Materials and Methods
Reagents and chemicals
RPMI-1640, DMEM, 3-(4, 5, - dimethylthiazole-2-yl)-2, 5 diphenyltetrazolium bromide (MTT), phenylmethanesulfonyl fluoride (PMSF), cis-diammineplatinum (II) dichloride, EGF, cholera toxin, hydrocortisone, insulin were purchased from Sigma-(Aldrich, MS, USA. DMEM/F12, antibiotic-antimycotic (100×), horse serum, Lipofectamine 2000 was obtained from GIBCO Invitrogen Corporation USA. Antibodies of Akt1, Akt2, Akt3, Vimentin were purchased from Cell signaling technology, Massachusetts, USA. Antibodies for caspase-3, PARP-1 and β -Actin were from Santa Cruz Biotechnology, Texas, USA. Electrophoresis reagents, reagents for protein estimation were from Bio-Rad Laboratories, California, USA. Polyvinyldifluoride (PVDF) membrane was purchased from Millipore, Massachusetts, USA. Aldefluor assay buffer (#01701) and DEAB (#01705) were from STEM-CELL Technologies (Vancouver, BC, Canada). Zosuquidar (LY335979) was obtained through Kanisa Pharmaceuticals Inc (Irvine, CA, USA). Transfection reagent, medium and ABCG2 siRNA (sc41151) were purchased from Santa Cruz Biotechnology.

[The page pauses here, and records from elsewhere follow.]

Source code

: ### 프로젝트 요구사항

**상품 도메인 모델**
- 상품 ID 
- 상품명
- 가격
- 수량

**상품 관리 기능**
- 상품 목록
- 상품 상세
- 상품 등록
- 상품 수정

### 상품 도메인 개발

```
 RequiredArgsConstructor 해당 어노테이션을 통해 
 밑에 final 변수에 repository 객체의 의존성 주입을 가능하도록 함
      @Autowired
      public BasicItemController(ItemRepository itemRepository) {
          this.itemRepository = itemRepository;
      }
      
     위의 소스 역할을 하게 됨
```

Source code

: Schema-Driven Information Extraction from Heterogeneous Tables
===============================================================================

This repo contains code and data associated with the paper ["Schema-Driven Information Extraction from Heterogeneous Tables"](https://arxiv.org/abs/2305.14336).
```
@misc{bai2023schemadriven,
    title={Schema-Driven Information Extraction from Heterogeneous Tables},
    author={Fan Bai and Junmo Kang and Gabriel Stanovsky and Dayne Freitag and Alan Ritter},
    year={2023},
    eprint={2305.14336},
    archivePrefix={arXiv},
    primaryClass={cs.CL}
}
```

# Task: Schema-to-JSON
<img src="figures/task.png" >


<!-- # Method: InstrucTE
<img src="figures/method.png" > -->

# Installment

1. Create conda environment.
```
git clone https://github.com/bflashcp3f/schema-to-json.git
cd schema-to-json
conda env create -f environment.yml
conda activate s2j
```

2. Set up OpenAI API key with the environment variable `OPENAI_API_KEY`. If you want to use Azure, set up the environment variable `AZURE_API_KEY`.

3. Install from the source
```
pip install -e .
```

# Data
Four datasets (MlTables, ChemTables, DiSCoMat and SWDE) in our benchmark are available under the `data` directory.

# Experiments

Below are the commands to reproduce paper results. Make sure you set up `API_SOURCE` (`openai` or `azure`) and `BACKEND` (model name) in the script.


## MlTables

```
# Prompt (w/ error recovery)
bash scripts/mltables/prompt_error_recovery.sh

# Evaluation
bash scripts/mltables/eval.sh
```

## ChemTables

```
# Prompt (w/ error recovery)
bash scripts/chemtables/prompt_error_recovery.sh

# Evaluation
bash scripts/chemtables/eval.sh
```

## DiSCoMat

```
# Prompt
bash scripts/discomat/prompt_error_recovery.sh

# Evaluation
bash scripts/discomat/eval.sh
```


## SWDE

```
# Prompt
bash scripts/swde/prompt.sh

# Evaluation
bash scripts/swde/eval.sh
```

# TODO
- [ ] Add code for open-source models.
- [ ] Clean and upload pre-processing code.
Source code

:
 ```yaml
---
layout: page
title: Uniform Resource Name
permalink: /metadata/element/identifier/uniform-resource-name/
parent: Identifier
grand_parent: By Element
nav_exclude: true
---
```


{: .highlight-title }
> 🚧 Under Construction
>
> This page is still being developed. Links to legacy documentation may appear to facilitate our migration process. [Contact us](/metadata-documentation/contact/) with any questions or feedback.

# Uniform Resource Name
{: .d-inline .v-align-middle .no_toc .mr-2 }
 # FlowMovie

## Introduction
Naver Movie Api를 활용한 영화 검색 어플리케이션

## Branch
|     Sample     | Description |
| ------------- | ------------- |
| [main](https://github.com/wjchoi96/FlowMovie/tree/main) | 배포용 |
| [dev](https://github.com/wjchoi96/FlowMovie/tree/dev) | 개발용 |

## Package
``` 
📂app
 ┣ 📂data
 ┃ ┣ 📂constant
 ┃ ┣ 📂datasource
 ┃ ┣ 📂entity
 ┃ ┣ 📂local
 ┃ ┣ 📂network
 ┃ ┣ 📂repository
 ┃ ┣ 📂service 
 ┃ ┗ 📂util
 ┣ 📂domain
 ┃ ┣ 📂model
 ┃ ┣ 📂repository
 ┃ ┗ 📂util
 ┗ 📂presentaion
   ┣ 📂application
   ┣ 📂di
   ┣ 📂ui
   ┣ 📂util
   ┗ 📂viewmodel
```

Cell culture, growth conditions, and treatment
MCF-10A, the spontaneously immortalized human normal epithelial cell line, was acquired from and authenticated by American Type Culture Collection (Manassas, VA, USA) and the cells were grown in DMEM/F12 medium (GIBCO) supplemented with 5% horse serum, EGF (20 hg/ml), insulin (10 mg/ml), hydrocortisone (500hg/ml), and cholera toxin (100 hg/ml). Human breast cancer cell line BT-549, were maintained in RPMI1640 supplemented with 10% FBS, 100U penicillin G, and 100 μg streptomycin per ml. Human kidney cell line Phoenix™ Ampho were purchased from ATCC and were grown in DMEM with an additional 2mM L-glutamine. Cells were grown in CO2 incubator (Thermocon Electron Corporation, TX, USA) at 37 °C with 95% humidity. Cisplatin [cis-diammineplatinum (II) dichloride] was obtained from Sigma-Aldrich and dissolved in 0.15 M NaCl.
Subcellular fractionation
The preparations of cytosolic and nuclear fractions were the same as previously described [34].
Western blot analysis
The preparation of cell lysates and western blot analysis were the same as previously described [35].

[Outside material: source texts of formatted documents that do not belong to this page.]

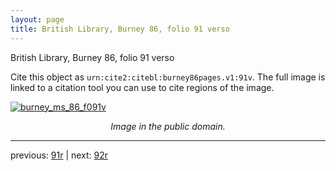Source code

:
 ```yaml
---
layout: page
title: British Library, Burney 86, folio 91 verso
---
```


British Library, Burney 86, folio 91 verso

Cite this object as `urn:cite2:citebl:burney86pages.v1:91v`.  The full image is linked to a citation tool you can use to cite regions of the image.

[![burney_ms_86_f091v](http://www.homermultitext.org/iipsrv?IIIF=/project/homer/pyramidal/deepzoom/citebl/burney86imgs/v1/burney_ms_86_f091v.tif/full/800,/0/default.jpg)](http://www.homermultitext.org/ict2/?urn=urn:cite2:citebl:burney86imgs.v1:burney_ms_86_f091v) 

<p style="text-align: center; font-style: italic;">Image in the public domain.</p>

---

previous: [91r](../91r/) | next: [92r](../92r/)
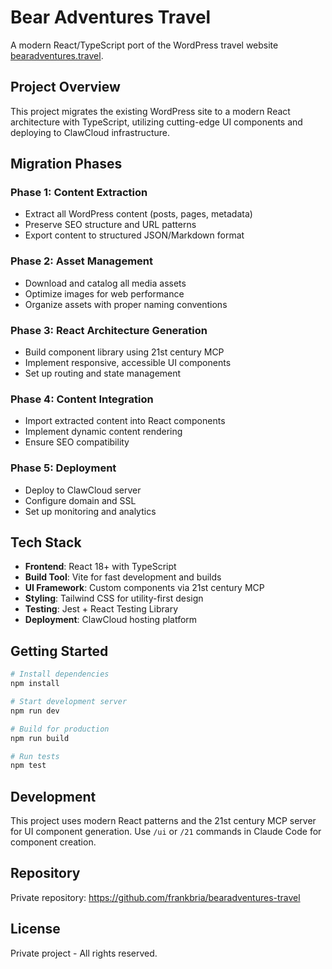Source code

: # Bear Adventures Travel

A modern React/TypeScript port of the WordPress travel website [bearadventures.travel](https://bearadventures.travel).

## Project Overview

This project migrates the existing WordPress site to a modern React architecture with TypeScript, utilizing cutting-edge UI components and deploying to ClawCloud infrastructure.

## Migration Phases

### Phase 1: Content Extraction
- Extract all WordPress content (posts, pages, metadata)
- Preserve SEO structure and URL patterns
- Export content to structured JSON/Markdown format

### Phase 2: Asset Management
- Download and catalog all media assets
- Optimize images for web performance
- Organize assets with proper naming conventions

### Phase 3: React Architecture Generation
- Build component library using 21st century MCP
- Implement responsive, accessible UI components
- Set up routing and state management

### Phase 4: Content Integration
- Import extracted content into React components
- Implement dynamic content rendering
- Ensure SEO compatibility

### Phase 5: Deployment
- Deploy to ClawCloud server
- Configure domain and SSL
- Set up monitoring and analytics

## Tech Stack

- **Frontend**: React 18+ with TypeScript
- **Build Tool**: Vite for fast development and builds
- **UI Framework**: Custom components via 21st century MCP
- **Styling**: Tailwind CSS for utility-first design
- **Testing**: Jest + React Testing Library
- **Deployment**: ClawCloud hosting platform

## Getting Started

```bash
# Install dependencies
npm install

# Start development server
npm run dev

# Build for production
npm run build

# Run tests
npm test
```

## Development

This project uses modern React patterns and the 21st century MCP server for UI component generation. Use `/ui` or `/21` commands in Claude Code for component creation.

## Repository

Private repository: https://github.com/frankbria/bearadventures-travel

## License

Private project - All rights reserved.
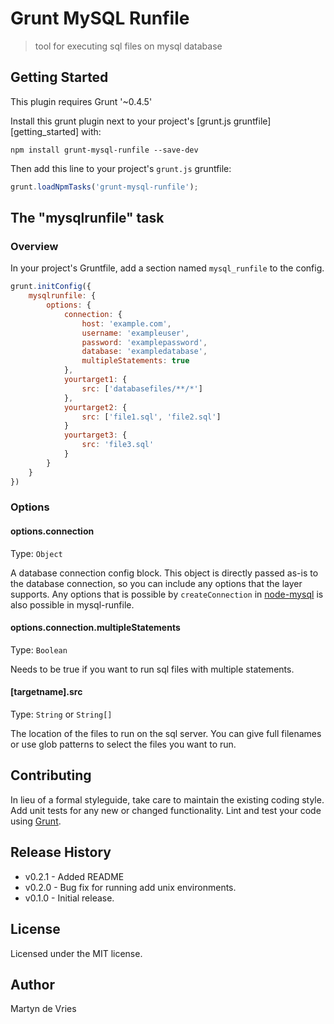 Grunt MySQL Runfile
===================
> tool for executing sql files on mysql database

## Getting Started
This plugin requires Grunt '~0.4.5'

Install this grunt plugin next to your project's [grunt.js gruntfile][getting_started] with:

```shell
npm install grunt-mysql-runfile --save-dev
```

Then add this line to your project's `grunt.js` gruntfile:

```js
grunt.loadNpmTasks('grunt-mysql-runfile');
```

## The "mysqlrunfile" task

### Overview
In your project's Gruntfile, add a section named `mysql_runfile` to the config.

```js
grunt.initConfig({
	mysqlrunfile: {
		options: {
			connection: {
				host: 'example.com',
				username: 'exampleuser',
				password: 'examplepassword',
				database: 'exampledatabase',
				multipleStatements: true
			},
			yourtarget1: {
				src: ['databasefiles/**/*']
			},
			yourtarget2: {
				src: ['file1.sql', 'file2.sql']
			}
			yourtarget3: {
				src: 'file3.sql'
			}
		}
	}
})
```
### Options

#### options.connection
Type: `Object`

A database connection config block. This object is directly passed as-is to the database connection, so you can include any options that the layer supports. Any options that is possible by `createConnection` in [node-mysql](https://github.com/felixge/node-mysql/#connection-options) is also possible in mysql-runfile.

#### options.connection.multipleStatements
Type: `Boolean`

Needs to be true if you want to run sql files with multiple statements.

#### [targetname].src
Type: `String` or `String[]`

The location of the files to run on the sql server. You can give full filenames or use glob patterns to select the files you want to run.

## Contributing
In lieu of a formal styleguide, take care to maintain the existing coding style. Add unit tests for any new or changed functionality. Lint and test your code using [Grunt](http://gruntjs.com/).

## Release History
- v0.2.1 - Added README
- v0.2.0 - Bug fix for running add unix environments.
- v0.1.0 - Initial release.

## License
Licensed under the MIT license.

## Author
Martyn de Vries
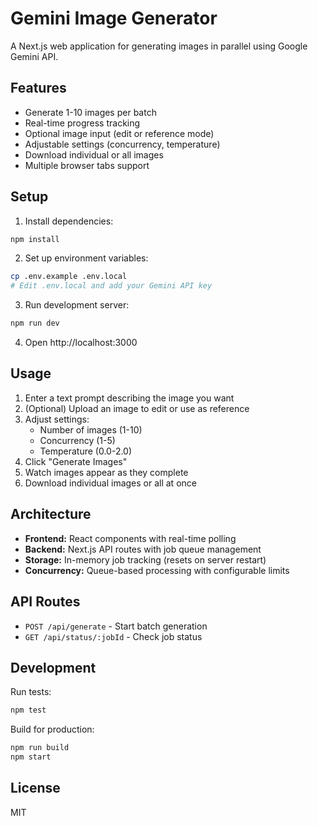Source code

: # Gemini Image Generator

A Next.js web application for generating images in parallel using Google Gemini API.

## Features

- Generate 1-10 images per batch
- Real-time progress tracking
- Optional image input (edit or reference mode)
- Adjustable settings (concurrency, temperature)
- Download individual or all images
- Multiple browser tabs support

## Setup

1. Install dependencies:
```bash
npm install
```

2. Set up environment variables:
```bash
cp .env.example .env.local
# Edit .env.local and add your Gemini API key
```

3. Run development server:
```bash
npm run dev
```

4. Open http://localhost:3000

## Usage

1. Enter a text prompt describing the image you want
2. (Optional) Upload an image to edit or use as reference
3. Adjust settings:
   - Number of images (1-10)
   - Concurrency (1-5)
   - Temperature (0.0-2.0)
4. Click "Generate Images"
5. Watch images appear as they complete
6. Download individual images or all at once

## Architecture

- **Frontend:** React components with real-time polling
- **Backend:** Next.js API routes with job queue management
- **Storage:** In-memory job tracking (resets on server restart)
- **Concurrency:** Queue-based processing with configurable limits

## API Routes

- `POST /api/generate` - Start batch generation
- `GET /api/status/:jobId` - Check job status

## Development

Run tests:
```bash
npm test
```

Build for production:
```bash
npm run build
npm start
```

## License

MIT
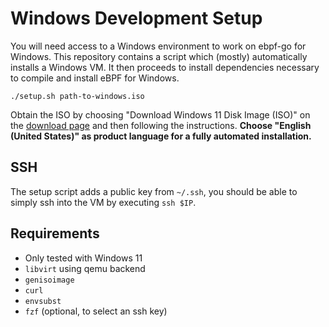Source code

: # Windows Development Setup

You will need access to a Windows environment to work on ebpf-go for Windows.
This repository contains a script which (mostly) automatically installs a Windows VM.
It then proceeds to install dependencies necessary to compile and install eBPF for Windows.

```shell
./setup.sh path-to-windows.iso
```

Obtain the ISO by choosing "Download Windows 11 Disk Image (ISO)" on the
[download page](https://www.microsoft.com/en-gb/software-download/windows11/)
and then following the instructions.
__Choose "English (United States)" as product language for a fully automated installation.__

## SSH

The setup script adds a public key from `~/.ssh`,
you should be able to simply ssh into the VM by executing `ssh $IP`.

## Requirements

* Only tested with Windows 11
* `libvirt` using qemu backend
* `genisoimage`
* `curl`
* `envsubst`
* `fzf` (optional, to select an ssh key)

Quantitative real-time PCR analysis (qRT-PCR)
Total RNA was extracted with RNeasy mini kit (Qiagen) and 1.0 mg of which served as the templates for synthesizing complementary DNA (cDNA) by using SuperScript III reverse transcriptase (Invitrogen). The resultant cDNA together with the Taqman commercially available gene expression assays for Akt1 (Hs00178289), Akt2 (Hs01086102), Akt3 (Hs00987350), Twist1 (Hs01675818) were used for real-time PCR analysis on a 7500 fast real-time PCR machine (Applied Biosystems). PCR was performed at 95 °C for 15 s and 60 °C for 60 s for 40 cycles. Actin beta (ACTB) was used as an internal standard to normalize mRNA levels for differences in sample concentration and loading. Quantitative PCR reactions were performed in triplicate.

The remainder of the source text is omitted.